**Standardize the file**

*Installing and calling the necessary libraries*

In [None]:
!pip install pandas-datareader --quiet

In [None]:
import pandas as pd
import numpy as np
import yfinance as yf
from pandas_datareader.data import DataReader
from scipy.stats import chi2
from datetime import timedelta

Importing the CSV file containing the information about each asset analyze for adjusting, including the name of the asset (for stocks indicating which market they come from), and the currency they have

In [None]:
market_info = pd.read_csv("clean_company_listings.csv")
market_info.columns = market_info.columns.str.strip()
market_currency_map = {
    'NASDAQ': 'USD',
    'NYSE': 'USD',
    'London Stock Exchange': 'GBP',
    'LSE': 'GBP',
    'Tokyo Stock Exchange': 'JPY',
    'TSE': 'JPY',
    'Shanghai Stock Exchange': 'CNY',
    'SSE': 'CNY',
    'Hong Kong Stock Exchange': 'HKD',
    'HKEX': 'HKD',
    'Toronto Stock Exchange': 'CAD',
    'TSX': 'CAD',
    'Australian Securities Exchange': 'AUD',
    'ASX': 'AUD',
    'Euronext': 'EUR',
    'Frankfurt Stock Exchange': 'EUR',
    'FWB': 'EUR',
}

market_info['Currency'] = market_info['stock offering'].map(market_currency_map)
market_info['Currency'] = market_info['Currency'].fillna('Unknown')
print(market_info.head())

Defining a function that get, for the currency specified in the assets_markets_file, the correct exchange rate to convert, if needed, to USD and convert

In [None]:
def get_exchange_rate(currency, start_date, end_date):
    """Get daily exchange rate to USD, safely handling missing data."""
    # If already in USD, no conversion needed
    if currency.upper() == 'USD':
        dates = pd.date_range(start=start_date, end=end_date)
        return pd.DataFrame({'Date': dates, 'Rate_to_USD': [1.0] * len(dates)})

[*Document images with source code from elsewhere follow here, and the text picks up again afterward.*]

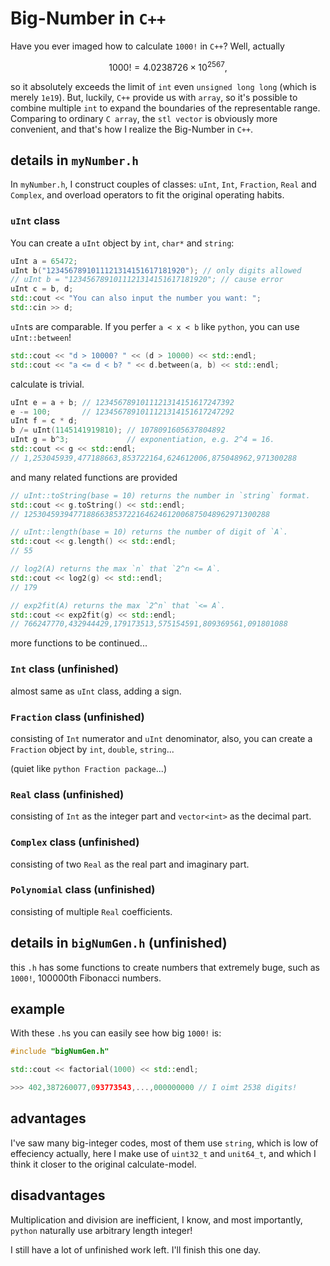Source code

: # Big-Number in `C++`

Have you ever imaged how to calculate `1000!` in `C++`? Well, actually

$$1000! = 4.0238726 \times 10^{2567},$$

so it absolutely exceeds the limit of `int` even `unsigned long long` (which is merely `1e19`). But, luckily, `C++` provide us with `array`, so it's possible to combine multiple `int` to expand the boundaries of the representable range. Comparing to ordinary `C array`, the `stl vector` is obviously more convenient, and that's how I realize the Big-Number in `C++`.

## details in `myNumber.h`

In `myNumber.h`, I construct couples of classes: `uInt`, `Int`, `Fraction`, `Real` and `Complex`, and overload operators to fit the original operating habits.

### `uInt` class

You can create a `uInt` object by `int`, `char*` and `string`:

```cpp
uInt a = 65472;
uInt b("1234567891011121314151617181920"); // only digits allowed
// uInt b = "1234567891011121314151617181920"; // cause error
uInt c = b, d;
std::cout << "You can also input the number you want: ";
std::cin >> d;
```
`uInt`s are comparable. If you perfer `a < x < b` like `python`, you can use `uInt::between`!

```cpp
std::cout << "d > 10000? " << (d > 10000) << std::endl;
std::cout << "a <= d < b? " << d.between(a, b) << std::endl;
```

calculate is trivial.

```cpp
uInt e = a + b; // 1234567891011121314151617247392
e -= 100;       // 1234567891011121314151617247292
uInt f = c * d;
b /= uInt(1145141919810); // 1078091605637804892
uInt g = b^3;             // exponentiation, e.g. 2^4 = 16.
std::cout << g << std::endl; 
// 1,253045939,477188663,853722164,624612006,875048962,971300288
```
and many related functions are provided

```cpp
// uInt::toString(base = 10) returns the number in `string` format.
std::cout << g.toString() << std::endl; 
// 1253045939477188663853722164624612006875048962971300288

// uInt::length(base = 10) returns the number of digit of `A`.
std::cout << g.length() << std::endl;
// 55

// log2(A) returns the max `n` that `2^n <= A`.
std::cout << log2(g) << std::endl;
// 179

// exp2fit(A) returns the max `2^n` that `<= A`.
std::cout << exp2fit(g) << std::endl;
// 766247770,432944429,179173513,575154591,809369561,091801088
```
more functions to be continued...

### `Int` class (unfinished)

almost same as `uInt` class, adding a sign.

### `Fraction` class (unfinished)

consisting of `Int` numerator and `uInt` denominator, also, you can create a `Fraction` object by `int`, `double`, `string`...

(quiet like `python Fraction package`...)

### `Real` class (unfinished)

consisting of `Int` as the integer part and `vector<int>` as the decimal part.

### `Complex` class (unfinished)

consisting of two `Real` as the real part and imaginary part.

### `Polynomial` class (unfinished)

consisting of multiple `Real` coefficients.

## details in `bigNumGen.h` (unfinished)

this `.h` has some functions to create numbers that extremely buge, such as `1000!`, 100000th Fibonacci numbers.

## example

With these `.h`s you can easily see how big `1000!` is:

```cpp
#include "bigNumGen.h"

std::cout << factorial(1000) << std::endl;

>>> 402,387260077,093773543,...,000000000 // I oimt 2538 digits!
```

## advantages

I've saw many big-integer codes, most of them use `string`, which is low of effeciency actually, here I make use of `uint32_t` and `unit64_t`, and which I think it closer to the original calculate-model.

## disadvantages

Multiplication and division are inefficient, I know, and most importantly, `python` naturally use arbitrary length integer!

I still have a lot of unfinished work left. I'll finish this one day.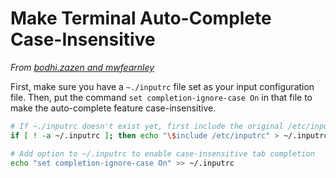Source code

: # Make Terminal Auto-Complete Case-Insensitive

*From [bodhi.zazen and mwfearnley](http://askubuntu.com/questions/87061/can-i-make-tab-auto-completion-case-insensitive-in-the-terminal)*

First, make sure you have a `~./inputrc` file set as your input configuration file. Then, put the command `set completion-ignore-case On` in that file to make the auto-complete feature case-insensitive.

```bash
# If ~./inputrc doesn't exist yet, first include the original /etc/inputrc so we don't override it
if [ ! -a ~/.inputrc ]; then echo "\$include /etc/inputrc" > ~/.inputrc; fi

# Add option to ~/.inputrc to enable case-insensitive tab completion
echo "set completion-ignore-case On" >> ~/.inputrc
```
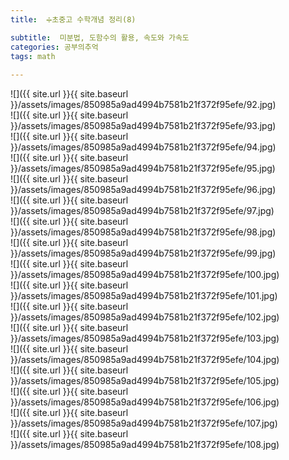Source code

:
 ```yaml
---
title:  ➗초중고 수학개념 정리(8)

subtitle:  미분법, 도함수의 활용, 속도와 가속도
categories: 공부의추억 
tags: math
 
---
```


  
![]({{ site.url }}{{ site.baseurl }}/assets/images/850985a9ad4994b7581b21f372f95efe/92.jpg)  
![]({{ site.url }}{{ site.baseurl }}/assets/images/850985a9ad4994b7581b21f372f95efe/93.jpg)  
![]({{ site.url }}{{ site.baseurl }}/assets/images/850985a9ad4994b7581b21f372f95efe/94.jpg)  
![]({{ site.url }}{{ site.baseurl }}/assets/images/850985a9ad4994b7581b21f372f95efe/95.jpg)  
![]({{ site.url }}{{ site.baseurl }}/assets/images/850985a9ad4994b7581b21f372f95efe/96.jpg)  
![]({{ site.url }}{{ site.baseurl }}/assets/images/850985a9ad4994b7581b21f372f95efe/97.jpg)  
![]({{ site.url }}{{ site.baseurl }}/assets/images/850985a9ad4994b7581b21f372f95efe/98.jpg)  
![]({{ site.url }}{{ site.baseurl }}/assets/images/850985a9ad4994b7581b21f372f95efe/99.jpg)  
![]({{ site.url }}{{ site.baseurl }}/assets/images/850985a9ad4994b7581b21f372f95efe/100.jpg)  
![]({{ site.url }}{{ site.baseurl }}/assets/images/850985a9ad4994b7581b21f372f95efe/101.jpg)  
![]({{ site.url }}{{ site.baseurl }}/assets/images/850985a9ad4994b7581b21f372f95efe/102.jpg)  
![]({{ site.url }}{{ site.baseurl }}/assets/images/850985a9ad4994b7581b21f372f95efe/103.jpg)  
![]({{ site.url }}{{ site.baseurl }}/assets/images/850985a9ad4994b7581b21f372f95efe/104.jpg)  
![]({{ site.url }}{{ site.baseurl }}/assets/images/850985a9ad4994b7581b21f372f95efe/105.jpg)  
![]({{ site.url }}{{ site.baseurl }}/assets/images/850985a9ad4994b7581b21f372f95efe/106.jpg)  
![]({{ site.url }}{{ site.baseurl }}/assets/images/850985a9ad4994b7581b21f372f95efe/107.jpg)  
![]({{ site.url }}{{ site.baseurl }}/assets/images/850985a9ad4994b7581b21f372f95efe/108.jpg)  
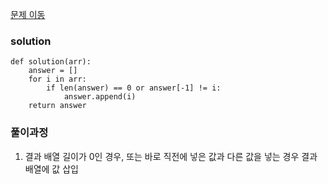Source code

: [문제 이동](https://programmers.co.kr/learn/courses/30/lessons/12906?language=python3)
### solution
```python3
def solution(arr):
    answer = []
    for i in arr:
        if len(answer) == 0 or answer[-1] != i:
            answer.append(i)
    return answer
```

### 풀이과정 
1. 결과 배열 길이가 0인 경우, 또는 바로 직전에 넣은 값과 다른 값을 넣는 경우 결과 배열에 값 삽입

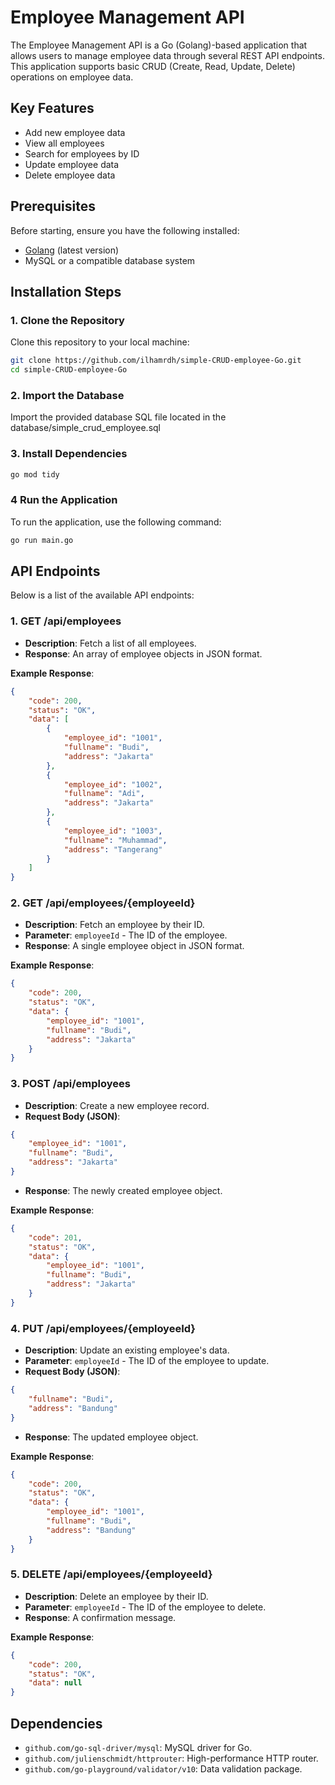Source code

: # Employee Management API

The Employee Management API is a Go (Golang)-based application that allows users to manage employee data through several REST API endpoints. This application supports basic CRUD (Create, Read, Update, Delete) operations on employee data.

## Key Features

-   Add new employee data
-   View all employees
-   Search for employees by ID
-   Update employee data
-   Delete employee data

## Prerequisites

Before starting, ensure you have the following installed:

-   [Golang](https://golang.org/doc/install) (latest version)
-   MySQL or a compatible database system

## Installation Steps

### 1. Clone the Repository

Clone this repository to your local machine:

```bash
git clone https://github.com/ilhamrdh/simple-CRUD-employee-Go.git
cd simple-CRUD-employee-Go
```

### 2. Import the Database

Import the provided database SQL file located in the database/simple_crud_employee.sql

### 3. Install Dependencies

```bash
go mod tidy
```

### 4 Run the Application

To run the application, use the following command:

```bash
go run main.go
```

## API Endpoints

Below is a list of the available API endpoints:

### 1. **GET /api/employees**

-   **Description**: Fetch a list of all employees.
-   **Response**: An array of employee objects in JSON format.

**Example Response**:

```json
{
    "code": 200,
    "status": "OK",
    "data": [
        {
            "employee_id": "1001",
            "fullname": "Budi",
            "address": "Jakarta"
        },
        {
            "employee_id": "1002",
            "fullname": "Adi",
            "address": "Jakarta"
        },
        {
            "employee_id": "1003",
            "fullname": "Muhammad",
            "address": "Tangerang"
        }
    ]
}
```

### 2. **GET /api/employees/{employeeId}**

-   **Description**: Fetch an employee by their ID.
-   **Parameter**: `employeeId` - The ID of the employee.
-   **Response**: A single employee object in JSON format.

**Example Response**:

```json
{
    "code": 200,
    "status": "OK",
    "data": {
        "employee_id": "1001",
        "fullname": "Budi",
        "address": "Jakarta"
    }
}
```

### 3. **POST /api/employees**

-   **Description**: Create a new employee record.
-   **Request Body (JSON)**:

```json
{
    "employee_id": "1001",
    "fullname": "Budi",
    "address": "Jakarta"
}
```

-   **Response**: The newly created employee object.

**Example Response**:

```json
{
    "code": 201,
    "status": "OK",
    "data": {
        "employee_id": "1001",
        "fullname": "Budi",
        "address": "Jakarta"
    }
}
```

### 4. **PUT /api/employees/{employeeId}**

-   **Description**: Update an existing employee's data.
-   **Parameter**: `employeeId` - The ID of the employee to update.
-   **Request Body (JSON)**:

```json
{
    "fullname": "Budi",
    "address": "Bandung"
}
```

-   **Response**: The updated employee object.

**Example Response**:

```json
{
    "code": 200,
    "status": "OK",
    "data": {
        "employee_id": "1001",
        "fullname": "Budi",
        "address": "Bandung"
    }
}
```

### 5. **DELETE /api/employees/{employeeId}**

-   **Description**: Delete an employee by their ID.
-   **Parameter**: `employeeId` - The ID of the employee to delete.
-   **Response**: A confirmation message.

**Example Response**:

```json
{
    "code": 200,
    "status": "OK",
    "data": null
}
```

## Dependencies

-   `github.com/go-sql-driver/mysql`: MySQL driver for Go.
-   `github.com/julienschmidt/httprouter`: High-performance HTTP router.
-   `github.com/go-playground/validator/v10`: Data validation package.

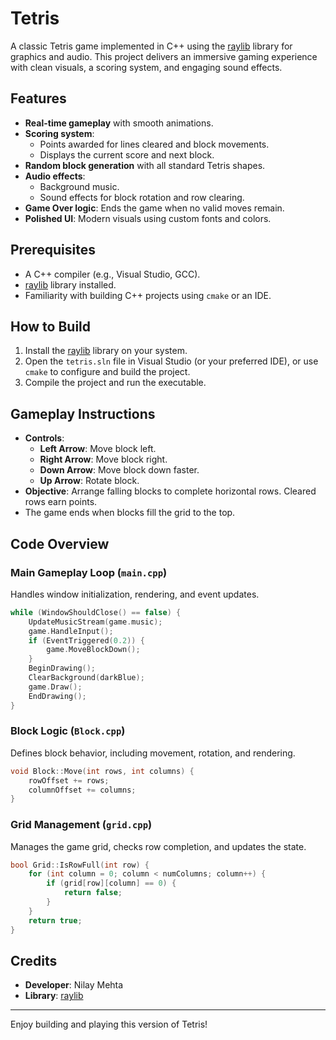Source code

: # Tetris

A classic Tetris game implemented in C++ using the [raylib](https://www.raylib.com/) library for graphics and audio. This project delivers an immersive gaming experience with clean visuals, a scoring system, and engaging sound effects.

## Features

- **Real-time gameplay** with smooth animations.
- **Scoring system**:
  - Points awarded for lines cleared and block movements.
  - Displays the current score and next block.
- **Random block generation** with all standard Tetris shapes.
- **Audio effects**:
  - Background music.
  - Sound effects for block rotation and row clearing.
- **Game Over logic**: Ends the game when no valid moves remain.
- **Polished UI**: Modern visuals using custom fonts and colors.

## Prerequisites

- A C++ compiler (e.g., Visual Studio, GCC).
- [raylib](https://www.raylib.com/) library installed.
- Familiarity with building C++ projects using `cmake` or an IDE.



## How to Build

1. Install the [raylib](https://www.raylib.com/) library on your system.
2. Open the `tetris.sln` file in Visual Studio (or your preferred IDE), or use `cmake` to configure and build the project.
3. Compile the project and run the executable.

## Gameplay Instructions

- **Controls**:
  - **Left Arrow**: Move block left.
  - **Right Arrow**: Move block right.
  - **Down Arrow**: Move block down faster.
  - **Up Arrow**: Rotate block.
- **Objective**: Arrange falling blocks to complete horizontal rows. Cleared rows earn points.
- The game ends when blocks fill the grid to the top.

## Code Overview

### Main Gameplay Loop (`main.cpp`)

Handles window initialization, rendering, and event updates.
```cpp
while (WindowShouldClose() == false) {
    UpdateMusicStream(game.music);
    game.HandleInput();
    if (EventTriggered(0.2)) {
        game.MoveBlockDown();
    }
    BeginDrawing();
    ClearBackground(darkBlue);
    game.Draw();
    EndDrawing();
}
```
### Block Logic (`Block.cpp`)

Defines block behavior, including movement, rotation, and rendering.

```cpp
void Block::Move(int rows, int columns) {
    rowOffset += rows;
    columnOffset += columns;
}
```
### Grid Management (`grid.cpp`)

Manages the game grid, checks row completion, and updates the state.

```cpp
bool Grid::IsRowFull(int row) {     
    for (int column = 0; column < numColumns; column++) {         
        if (grid[row][column] == 0) {             
            return false;         
        }     
    }     
    return true; 
}
```
## Credits

- **Developer**: Nilay Mehta
- **Library**: [raylib](https://www.raylib.com/)

---

Enjoy building and playing this version of Tetris!
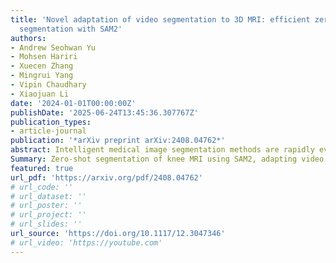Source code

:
 ```yaml
---
title: 'Novel adaptation of video segmentation to 3D MRI: efficient zero-shot knee
  segmentation with SAM2'
authors:
- Andrew Seohwan Yu
- Mohsen Hariri
- Xuecen Zhang
- Mingrui Yang
- Vipin Chaudhary
- Xiaojuan Li
date: '2024-01-01T00:00:00Z'
publishDate: '2025-06-24T13:45:36.307767Z'
publication_types:
- article-journal
publication: '*arXiv preprint arXiv:2408.04762*'
abstract: Intelligent medical image segmentation methods are rapidly evolving and being increasingly applied, yet they face the challenge of domain transfer, where algorithm performance degrades due to different data distributions between source and target domains. To address this, we introduce a method for zero-shot, single-prompt segmentation of 3D knee MRI by adapting Segment Anything Model 2 (SAM2), a general-purpose segmentation model designed to accept prompts and retain memory across frames of a video. By treating slices from 3D medical volumes as individual video frames, we leverage SAM2's advanced capabilities to generate motion- and spatially-aware predictions. We demonstrate that SAM2 can efficiently perform segmentation tasks in a zero-shot manner with no additional training or fine-tuning, accurately delineating structures in knee MRI scans using only a single prompt. Our experiments on the Osteoarthritis Initiative Zuse Institute Berlin (OAI-ZIB) dataset reveal that SAM2 achieves high accuracy on 3D knee bone segmentation, with a testing Dice similarity coefficient of 0.9643 on tibia. We also present results generated using different SAM2 model sizes, different prompt schemes, as well as comparative results from the SAM1 model deployed on the same dataset. This breakthrough has the potential to revolutionize medical image analysis by providing a scalable, cost-effective solution for automated segmentation, paving the way for broader clinical applications and streamlined workflows.
Summary: Zero-shot segmentation of knee MRI using SAM2, adapting video capabilities for 3D
featured: true
url_pdf: 'https://arxiv.org/pdf/2408.04762'
# url_code: ''
# url_dataset: ''
# url_poster: ''
# url_project: ''
# url_slides: ''
url_source: 'https://doi.org/10.1117/12.3047346'
# url_video: 'https://youtube.com'
---
```

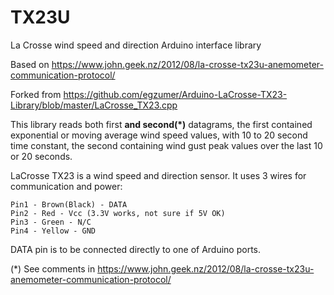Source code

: # TX23U
La Crosse wind speed and direction Arduino interface library

Based on https://www.john.geek.nz/2012/08/la-crosse-tx23u-anemometer-communication-protocol/

Forked from https://github.com/egzumer/Arduino-LaCrosse-TX23-Library/blob/master/LaCrosse_TX23.cpp

This library reads both first **and second(*)** datagrams, the first contained exponential or moving average wind speed values, with 10 to 20 second time constant, the second containing wind gust peak values over the last 10 or 20 seconds.

LaCrosse TX23 is a wind speed and direction sensor. It uses 3 wires for communication and power:
```
Pin1 - Brown(Black) - DATA
Pin2 - Red - Vcc (3.3V works, not sure if 5V OK)
Pin3 - Green - N/C
Pin4 - Yellow - GND
```
DATA pin is to be connected directly to one of Arduino ports.

(*) See comments in https://www.john.geek.nz/2012/08/la-crosse-tx23u-anemometer-communication-protocol/

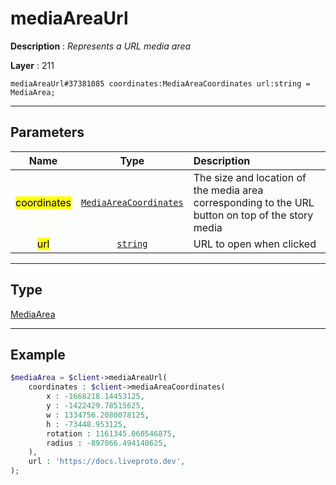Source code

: # mediaAreaUrl

**Description** : *Represents a URL media area*

**Layer** : 211

```tl
mediaAreaUrl#37381085 coordinates:MediaAreaCoordinates url:string = MediaArea;
```

---

## Parameters

| Name | Type | Description |
| :---: | :---: | :--- |
| <mark>coordinates</mark> | [`MediaAreaCoordinates`](type/MediaAreaCoordinates) | The size and location of the media area corresponding to the URL button on top of the story media |
| <mark>url</mark> | [`string`](type/string) | URL to open when clicked |

---

## Type

[MediaArea](type/MediaArea)

---

## Example

```php
$mediaArea = $client->mediaAreaUrl(
	coordinates : $client->mediaAreaCoordinates(
		x : -1668218.14453125,
		y : -1422429.78515625,
		w : 1334756.2080078125,
		h : -73448.953125,
		rotation : 1161345.060546875,
		radius : -897066.494140625,
	),
	url : 'https://docs.liveproto.dev',
);
```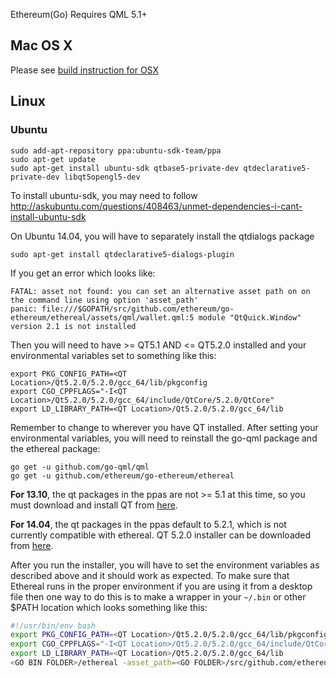 Ethereum(Go) Requires QML 5.1+

## Mac OS X

Please see [build instruction for OSX](https://github.com/ethereum/go-ethereum/wiki/Building-Instructions-for-Mac)

## Linux

### Ubuntu

    sudo add-apt-repository ppa:ubuntu-sdk-team/ppa
    sudo apt-get update
    sudo apt-get install ubuntu-sdk qtbase5-private-dev qtdeclarative5-private-dev libqt5opengl5-dev

To install ubuntu-sdk, you may need to follow http://askubuntu.com/questions/408463/unmet-dependencies-i-cant-install-ubuntu-sdk

On Ubuntu 14.04, you will have to separately install the qtdialogs package

    sudo apt-get install qtdeclarative5-dialogs-plugin

If you get an error which looks like:

    FATAL: asset not found: you can set an alternative asset path on on the command line using option 'asset_path'
    panic: file:///$GOPATH/src/github.com/ethereum/go-ethereum/ethereal/assets/qml/wallet.qml:5 module "QtQuick.Window" version 2.1 is not installed

Then you will need to have >= QT5.1 AND <= QT5.2.0 installed and your environmental variables set to something like this:

    export PKG_CONFIG_PATH=<QT Location>/Qt5.2.0/5.2.0/gcc_64/lib/pkgconfig
    export CGO_CPPFLAGS="-I<QT Location>/Qt5.2.0/5.2.0/gcc_64/include/QtCore/5.2.0/QtCore"
    export LD_LIBRARY_PATH=<QT Location>/Qt5.2.0/5.2.0/gcc_64/lib

Remember to change <QT Location> to wherever you have QT installed. After setting your environmental variables, you will need to reinstall the go-qml package and the ethereal package:

    go get -u github.com/go-qml/qml
    go get -u github.com/ethereum/go-ethereum/ethereal

**For 13.10**, the qt packages in the ppas are not >= 5.1 at this time, so you must download and install QT from [here](https://download.qt-project.org/archive/qt/5.2/5.2.0/). 

**For 14.04**, the qt packages in the ppas default to 5.2.1, which is not currently compatible with ethereal. QT 5.2.0 installer can be downloaded from [here](https://download.qt-project.org/archive/qt/5.2/5.2.0/). 

After you run the installer, you will have to set the environment variables as described above and it should work as expected. To make sure that Ethereal runs in the proper environment if you are using it from a desktop file then one way to do this is to make a wrapper in your `~/.bin` or other $PATH location which looks something like this:

```bash
#!/usr/bin/env bash
export PKG_CONFIG_PATH=<QT Location>/Qt5.2.0/5.2.0/gcc_64/lib/pkgconfig
export CGO_CPPFLAGS="-I<QT Location>/Qt5.2.0/5.2.0/gcc_64/include/QtCore/5.2.0/QtCore"
export LD_LIBRARY_PATH=<QT Location>/Qt5.2.0/5.2.0/gcc_64/lib  
<GO BIN FOLDER>/ethereal -asset_path=<GO FOLDER>/src/github.com/ethereum/go-ethereum/ethereal/assets
```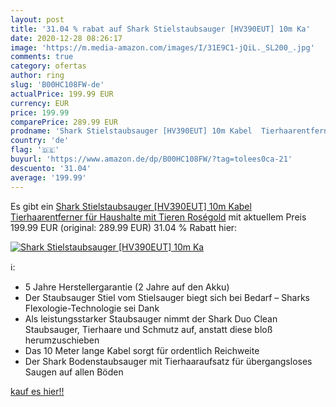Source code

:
 ```yaml
---
layout: post
title: '31.04 % rabat auf Shark Stielstaubsauger [HV390EUT] 10m Ka'
date: 2020-12-28 08:26:17
image: 'https://m.media-amazon.com/images/I/31E9C1-jQiL._SL200_.jpg'
comments: true
category: ofertas
author: ring
slug: 'B00HC108FW-de'
actualPrice: 199.99 EUR
currency: EUR
price: 199.99
comparePrice: 289.99 EUR
prodname: 'Shark Stielstaubsauger [HV390EUT] 10m Kabel  Tierhaarentferner für Haushalte mit Tieren  Roségold'
country: 'de'
flag: '🇩🇪'
buyurl: 'https://www.amazon.de/dp/B00HC108FW/?tag=tolees0ca-21'
descuento: '31.04'
average: '199.99'
---
```


Es gibt ein [Shark Stielstaubsauger [HV390EUT] 10m Kabel  Tierhaarentferner für Haushalte mit Tieren  Roségold](https://www.amazon.de/dp/B00HC108FW/?tag=tolees0ca-21) mit aktuellem Preis 199.99 EUR (original: 289.99 EUR) 31.04 % Rabatt hier:

[![Shark Stielstaubsauger [HV390EUT] 10m Ka](https://m.media-amazon.com/images/I/31E9C1-jQiL._SL200_.jpg)](https://www.amazon.de/dp/B00HC108FW/?tag=tolees0ca-21)

ℹ️:

- 5 Jahre Herstellergarantie (2 Jahre auf den Akku)
- Der Staubsauger Stiel vom Stielsauger biegt sich bei Bedarf – Sharks Flexologie-Technologie sei Dank
- Als leistungsstarker Staubsauger nimmt der Shark Duo Clean Staubsauger, Tierhaare und Schmutz auf, anstatt diese bloß herumzuschieben
- Das 10 Meter lange Kabel sorgt für ordentlich Reichweite
- Der Shark Bodenstaubsauger mit Tierhaaraufsatz für übergangsloses Saugen auf allen Böden

[kauf es hier!!](https://www.amazon.de/dp/B00HC108FW/?tag=tolees0ca-21)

    symbol = f"{currency}USD=X"
    print(f"Fetching exchange rate for {symbol}...")

    try:
        data = yf.download(symbol, start=start_date, end=end_date)
    except Exception as e:
        print(f"⚠️ Failed to download {symbol}: {e}")
        data = pd.DataFrame()

    # Handle empty or invalid downloads gracefully
    if data.empty or 'Close' not in data.columns:
        print(f"⚠️ No valid data for {symbol}. Using 1.0 as fallback rate.")
        dates = pd.date_range(start=start_date, end=end_date)
        return pd.DataFrame({'Date': dates, 'Rate_to_USD': [1.0] * len(dates)})

    # Prepare the result
    data = data.reset_index()[['Date', 'Close']].rename(columns={'Close': 'Rate_to_USD'})
    print(f"✅ Downloaded {len(data)} daily rates for {symbol}")
    return data


def convert_to_usd(df, currency, exchange_rates):
    """Merge exchange rates and convert values to USD."""
    df['Date'] = pd.to_datetime(df['Date']).dt.tz_localize(None)
    exchange_rates['Date'] = pd.to_datetime(exchange_rates['Date']).dt.tz_localize(None)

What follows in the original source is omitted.